Œuvrer concrètement pour atteindre la libération consiste à marcher sur le chemin octuple de la vision parfaite, de l’émotion parfaite, de la parole parfaite, de l’action parfaite, des moyens d’existence parfaits, de la prise de conscience parfaite et de l’Éveil parfait. On doit poursuivre simultanément toutes ces injonctions. Le fait de ne pas y arriver n’est pas pécher par omission, mais c’est simplement le fait d’agir pour son propre éveil spirituel. Les adeptes doivent également renoncer aux dix actions interdites, renoncer aux dix liens qui enchaînent les hommes à leur ego et renoncer aux actes immoraux. Mais l’accent est mis sur la pratique de l’amour bienveillant plus que sur le simple maintien des canons de moralité. La pratique religieuse consiste en tout point à surmonter la souffrance pour dépasser l’illusion de l’ego et empêcher ainsi le cycle des renaissances et de la transmigration.

Comme d’autres religions anciennes, le bouddhisme a reçu des éléments extérieurs provenant de religions populaires des régions où il a pris naissance. Parmi ces nombreux « résidus » hérités se trouve l’idée de l’existence de dieux, aussi bien dans l’ancien corps de doctrine formelle que dans la pratique actuelle des bouddhistes contemporains theravadas. Ces êtres ne sont pas nécessairement des objets de culte, ils ne jouent pas un rôle particulier et sont tous extérieurs aux termes centraux de la sotériologie bouddhiste. Ils subsistent surtout comme résidus ou comme additifs venant d’autres religions, tolérés et acceptés dans la pratique bouddhique.

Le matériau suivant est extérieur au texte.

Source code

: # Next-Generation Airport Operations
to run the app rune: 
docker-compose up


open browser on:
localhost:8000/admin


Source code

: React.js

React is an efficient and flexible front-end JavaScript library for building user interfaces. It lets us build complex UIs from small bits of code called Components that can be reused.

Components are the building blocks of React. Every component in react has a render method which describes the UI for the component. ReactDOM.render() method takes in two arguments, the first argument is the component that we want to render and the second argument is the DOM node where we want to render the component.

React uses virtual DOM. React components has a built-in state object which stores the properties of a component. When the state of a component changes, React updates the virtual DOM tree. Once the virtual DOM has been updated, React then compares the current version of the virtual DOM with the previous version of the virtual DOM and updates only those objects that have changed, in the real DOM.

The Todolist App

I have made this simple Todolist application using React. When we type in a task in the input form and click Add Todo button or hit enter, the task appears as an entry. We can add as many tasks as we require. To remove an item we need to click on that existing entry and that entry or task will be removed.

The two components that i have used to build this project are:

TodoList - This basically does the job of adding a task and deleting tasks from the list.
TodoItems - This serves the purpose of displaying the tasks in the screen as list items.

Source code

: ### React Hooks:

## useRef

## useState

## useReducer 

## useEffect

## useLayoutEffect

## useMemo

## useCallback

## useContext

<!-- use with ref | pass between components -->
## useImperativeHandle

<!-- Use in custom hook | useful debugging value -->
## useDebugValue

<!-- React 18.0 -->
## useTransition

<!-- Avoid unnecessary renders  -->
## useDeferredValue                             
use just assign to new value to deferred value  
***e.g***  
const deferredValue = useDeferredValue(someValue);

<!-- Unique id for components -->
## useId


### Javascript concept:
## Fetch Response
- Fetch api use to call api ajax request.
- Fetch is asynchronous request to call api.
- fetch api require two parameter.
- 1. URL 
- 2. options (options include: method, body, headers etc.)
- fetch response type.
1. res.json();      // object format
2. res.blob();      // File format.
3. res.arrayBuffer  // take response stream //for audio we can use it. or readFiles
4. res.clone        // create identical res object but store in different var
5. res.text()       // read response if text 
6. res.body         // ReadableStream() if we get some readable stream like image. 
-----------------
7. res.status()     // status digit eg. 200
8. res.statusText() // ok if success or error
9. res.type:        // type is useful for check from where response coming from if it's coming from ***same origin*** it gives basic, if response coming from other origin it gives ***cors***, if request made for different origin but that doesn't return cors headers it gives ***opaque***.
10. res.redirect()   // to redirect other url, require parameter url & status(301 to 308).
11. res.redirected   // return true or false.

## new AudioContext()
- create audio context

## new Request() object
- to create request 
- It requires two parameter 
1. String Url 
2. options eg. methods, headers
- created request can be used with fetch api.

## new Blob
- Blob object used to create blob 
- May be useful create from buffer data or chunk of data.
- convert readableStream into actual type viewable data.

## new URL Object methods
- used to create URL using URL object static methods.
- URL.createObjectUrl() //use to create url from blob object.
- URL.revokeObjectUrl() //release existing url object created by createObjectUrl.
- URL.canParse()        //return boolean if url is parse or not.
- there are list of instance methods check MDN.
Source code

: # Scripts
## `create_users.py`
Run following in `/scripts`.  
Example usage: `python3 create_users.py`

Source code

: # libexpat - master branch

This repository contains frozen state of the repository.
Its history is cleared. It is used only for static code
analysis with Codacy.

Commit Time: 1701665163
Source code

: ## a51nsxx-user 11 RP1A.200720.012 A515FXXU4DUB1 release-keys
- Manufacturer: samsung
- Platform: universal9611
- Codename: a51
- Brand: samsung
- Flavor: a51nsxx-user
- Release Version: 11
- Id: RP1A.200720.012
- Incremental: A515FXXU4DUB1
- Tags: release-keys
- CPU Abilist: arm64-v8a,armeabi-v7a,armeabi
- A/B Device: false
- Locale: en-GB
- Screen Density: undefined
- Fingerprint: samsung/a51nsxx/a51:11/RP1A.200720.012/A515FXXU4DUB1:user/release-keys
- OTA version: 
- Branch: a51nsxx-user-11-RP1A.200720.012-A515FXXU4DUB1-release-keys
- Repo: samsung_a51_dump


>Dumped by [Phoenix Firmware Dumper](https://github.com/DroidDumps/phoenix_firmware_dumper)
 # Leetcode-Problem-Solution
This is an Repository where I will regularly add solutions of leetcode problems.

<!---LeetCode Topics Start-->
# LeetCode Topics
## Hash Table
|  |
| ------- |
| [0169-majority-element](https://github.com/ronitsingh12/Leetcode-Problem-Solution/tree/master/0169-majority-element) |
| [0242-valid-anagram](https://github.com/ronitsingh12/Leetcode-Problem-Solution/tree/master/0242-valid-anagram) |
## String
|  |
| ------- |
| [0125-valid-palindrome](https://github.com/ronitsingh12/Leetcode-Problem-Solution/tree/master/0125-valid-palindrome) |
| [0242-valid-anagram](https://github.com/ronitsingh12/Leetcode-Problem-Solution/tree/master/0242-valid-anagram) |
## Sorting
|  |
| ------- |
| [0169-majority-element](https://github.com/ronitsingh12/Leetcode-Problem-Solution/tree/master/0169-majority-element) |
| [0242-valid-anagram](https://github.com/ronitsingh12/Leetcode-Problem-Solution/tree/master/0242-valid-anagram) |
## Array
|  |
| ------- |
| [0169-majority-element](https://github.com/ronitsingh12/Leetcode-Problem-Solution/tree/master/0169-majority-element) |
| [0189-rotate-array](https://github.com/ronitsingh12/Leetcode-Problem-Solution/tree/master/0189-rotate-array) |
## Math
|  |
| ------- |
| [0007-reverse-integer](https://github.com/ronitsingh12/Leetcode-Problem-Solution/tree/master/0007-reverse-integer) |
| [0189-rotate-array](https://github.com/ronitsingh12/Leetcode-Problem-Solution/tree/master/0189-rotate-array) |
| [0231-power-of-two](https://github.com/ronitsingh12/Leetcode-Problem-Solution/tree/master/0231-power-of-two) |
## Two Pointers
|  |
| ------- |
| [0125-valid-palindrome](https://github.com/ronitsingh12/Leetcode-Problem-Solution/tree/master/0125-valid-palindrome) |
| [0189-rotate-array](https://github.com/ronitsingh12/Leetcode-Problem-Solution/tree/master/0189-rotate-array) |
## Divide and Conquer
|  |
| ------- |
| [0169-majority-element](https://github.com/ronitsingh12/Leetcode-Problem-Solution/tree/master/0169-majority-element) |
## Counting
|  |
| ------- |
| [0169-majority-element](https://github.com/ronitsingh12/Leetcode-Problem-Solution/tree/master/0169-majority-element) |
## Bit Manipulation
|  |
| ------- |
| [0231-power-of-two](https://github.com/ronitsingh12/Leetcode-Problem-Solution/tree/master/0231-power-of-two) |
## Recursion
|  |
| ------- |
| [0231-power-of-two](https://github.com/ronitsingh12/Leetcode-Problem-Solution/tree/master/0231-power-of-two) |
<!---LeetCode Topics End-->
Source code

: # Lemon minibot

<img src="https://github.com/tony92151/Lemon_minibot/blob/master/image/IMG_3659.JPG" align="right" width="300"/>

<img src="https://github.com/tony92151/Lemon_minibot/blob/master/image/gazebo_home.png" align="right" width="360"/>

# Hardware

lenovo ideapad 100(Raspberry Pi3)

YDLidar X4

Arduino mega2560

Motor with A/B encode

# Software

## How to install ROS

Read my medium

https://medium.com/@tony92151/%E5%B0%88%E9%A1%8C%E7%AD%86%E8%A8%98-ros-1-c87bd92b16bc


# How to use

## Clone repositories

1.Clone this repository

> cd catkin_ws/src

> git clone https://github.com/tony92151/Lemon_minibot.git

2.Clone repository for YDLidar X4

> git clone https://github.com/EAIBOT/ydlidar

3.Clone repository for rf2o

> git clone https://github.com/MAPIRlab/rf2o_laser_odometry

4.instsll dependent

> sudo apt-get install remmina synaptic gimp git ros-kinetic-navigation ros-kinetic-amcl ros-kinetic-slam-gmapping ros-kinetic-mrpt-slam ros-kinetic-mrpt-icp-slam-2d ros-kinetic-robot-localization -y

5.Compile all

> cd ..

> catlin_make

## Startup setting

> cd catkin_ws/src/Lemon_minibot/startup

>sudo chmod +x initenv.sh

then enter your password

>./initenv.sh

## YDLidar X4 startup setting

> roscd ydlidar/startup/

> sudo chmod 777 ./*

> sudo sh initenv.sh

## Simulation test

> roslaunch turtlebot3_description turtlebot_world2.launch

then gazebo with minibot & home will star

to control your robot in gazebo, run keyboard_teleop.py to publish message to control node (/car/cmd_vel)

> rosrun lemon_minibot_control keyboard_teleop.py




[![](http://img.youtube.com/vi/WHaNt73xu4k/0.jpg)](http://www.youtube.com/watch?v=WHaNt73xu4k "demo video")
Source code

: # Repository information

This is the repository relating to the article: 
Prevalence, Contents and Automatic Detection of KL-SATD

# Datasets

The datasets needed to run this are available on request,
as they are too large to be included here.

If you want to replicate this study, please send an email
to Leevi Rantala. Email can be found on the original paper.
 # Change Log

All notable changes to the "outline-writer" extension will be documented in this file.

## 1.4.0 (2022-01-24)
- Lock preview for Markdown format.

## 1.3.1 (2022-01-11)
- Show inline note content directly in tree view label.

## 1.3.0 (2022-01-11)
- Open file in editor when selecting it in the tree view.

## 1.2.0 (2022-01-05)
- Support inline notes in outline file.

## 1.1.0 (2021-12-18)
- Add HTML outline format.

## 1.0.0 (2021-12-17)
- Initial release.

Finalement, on peut remarquer qu’il n’y a pas d’organisation paroissiale traditionnelle dans le bouddhisme. Les moines n’ont aucune obligation pastorale. Bien que des moines aient parfois joué un rôle d’éducateur ou aient travaillé pour des œuvres sociales dans les dernières décennies, leur préoccupation première, si ce n’est l’unique, a toujours été leur propre salut et non pas de servir la communauté ni d’apporter de l’aide pastorale aux laïcs. Ils donnent aux laïcs l’occasion d’accumuler du mérite, et donc d’améliorer leur karma, simplement en leur fournissant l’opportunité de donner des aumônes en remplissant la sébile que chaque moine porte et qui symbolise la pauvreté et la dépendance.

Cet exposé sommaire des enseignements du bouddhisme theravada rend clairement compte du contraste existant entre cette religion et le christianisme. Il n’y a pas de dieu créateur et le culte est par conséquent radicalement différent de ce qui prévaut dans les églises chrétiennes. Il n’y a pas de concept de péché originel ni d’idée de sauveur personnel ou d’intercession divine. L’idée de l’âme immortelle et de la perpétuation de la conscience est absente et le nirvana ou les renaissances sans fin contrastent nettement avec l’idée de gloire ou de châtiment éternel propre à la tradition chrétienne. Il n’y a pas de dualisme entre la chair et l’esprit. Et ce qui est tout aussi important, la conception de l’histoire n’est pas linéaire comme dans le schéma chrétien du bonheur originel, avec la décadence de l’Homme, l’autosacrifice indirect au nom d’une divinité, une apocalypse générale et finalement la résurrection d’une élite sauvée vers la gloire céleste. Le schéma du cycle des renaissances a de profondes implications sur la vision du monde des bouddhistes et est très différent des conceptions occidentales du temps, du progrès et de la réussite matérielle. Bien que le bouddhisme ait souvent été accusé dans le passé d’être un système athéiste en raison d’une loi impersonnelle tenant lieu de puissance ultime de l’univers et qu’il soit éloigné des préconceptions occidentales traditionnelles de « véritable religion », il est aujourd’hui universellement reconnu comme religion.